Por fin, nuestro coadjutor (teníamos entonces un coadjutor que se ganaba la vida enseñando a los pequeños Lintons y Earnshaws, y cultivando él mismo su pedazo de tierra) aconsejó que el joven fuera enviado a la universidad; y el señor Earnshaw estuvo de acuerdo, aunque con un espíritu pesado, pues dijo: "Hindley no era nada, y nunca prosperaría como donde andaba".
Esperaba de corazón que ahora tuviéramos paz. Me dolía pensar que el amo se sintiera incómodo por su propia buena acción. Creí que el descontento de la edad y la enfermedad se debía a sus desavenencias familiares, como él quería que fuera: en realidad, usted sabe, señor, que estaba en su estado de ánimo.
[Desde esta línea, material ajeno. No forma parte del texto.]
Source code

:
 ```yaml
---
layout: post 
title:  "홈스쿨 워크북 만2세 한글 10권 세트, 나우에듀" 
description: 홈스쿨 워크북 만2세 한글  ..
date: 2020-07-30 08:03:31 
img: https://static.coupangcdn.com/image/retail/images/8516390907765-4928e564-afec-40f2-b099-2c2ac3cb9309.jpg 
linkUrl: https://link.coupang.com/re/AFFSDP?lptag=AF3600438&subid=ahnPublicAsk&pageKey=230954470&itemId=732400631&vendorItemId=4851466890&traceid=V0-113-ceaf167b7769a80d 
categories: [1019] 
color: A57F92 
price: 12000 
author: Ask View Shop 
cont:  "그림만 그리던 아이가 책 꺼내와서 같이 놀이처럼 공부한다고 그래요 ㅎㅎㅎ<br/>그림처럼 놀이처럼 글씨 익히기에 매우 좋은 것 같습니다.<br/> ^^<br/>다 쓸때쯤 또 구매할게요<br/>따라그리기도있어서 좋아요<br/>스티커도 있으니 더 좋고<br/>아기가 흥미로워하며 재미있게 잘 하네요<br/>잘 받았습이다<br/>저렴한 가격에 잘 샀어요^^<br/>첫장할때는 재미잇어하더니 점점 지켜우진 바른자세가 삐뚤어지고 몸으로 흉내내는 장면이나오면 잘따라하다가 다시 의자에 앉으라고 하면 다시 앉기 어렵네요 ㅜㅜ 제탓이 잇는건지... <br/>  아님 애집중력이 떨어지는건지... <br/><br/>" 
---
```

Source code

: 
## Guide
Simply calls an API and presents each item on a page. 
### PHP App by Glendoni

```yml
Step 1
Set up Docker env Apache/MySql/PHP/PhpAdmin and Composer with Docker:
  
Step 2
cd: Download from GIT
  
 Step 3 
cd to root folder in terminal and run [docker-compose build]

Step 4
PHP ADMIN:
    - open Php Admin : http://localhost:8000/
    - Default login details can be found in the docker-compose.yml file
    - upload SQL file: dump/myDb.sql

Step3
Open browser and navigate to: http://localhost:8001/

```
A pesar de todo, habríamos podido seguir adelante si no fuera por dos personas: la señorita Cathy y Joseph, el criado; me atrevo a decir que lo ha visto allá arriba. Era, y es aún probablemente, el fariseo santurrón más cansado que jamás haya saqueado una Biblia para rastrillar las promesas para sí mismo y lanzar las maldiciones a sus vecinos. Gracias a su habilidad para dar sermones y discursos piadosos, se las arregló para causar una gran impresión en el señor Earnshaw; y cuanto más débil se volvía el maestro, más influencia ganaba. Fue implacable al preocuparse por sus asuntos del alma y por gobernar a sus hijos con rigidez. Le animó a considerar a Hindley como un réprobo; y, noche tras noche, refunfuñaba regularmente una larga retahíla de cuentos contra Heathcliff y Catherine: siempre preocupándose de halagar la debilidad de Earnshaw echando la culpa más pesada a esta última.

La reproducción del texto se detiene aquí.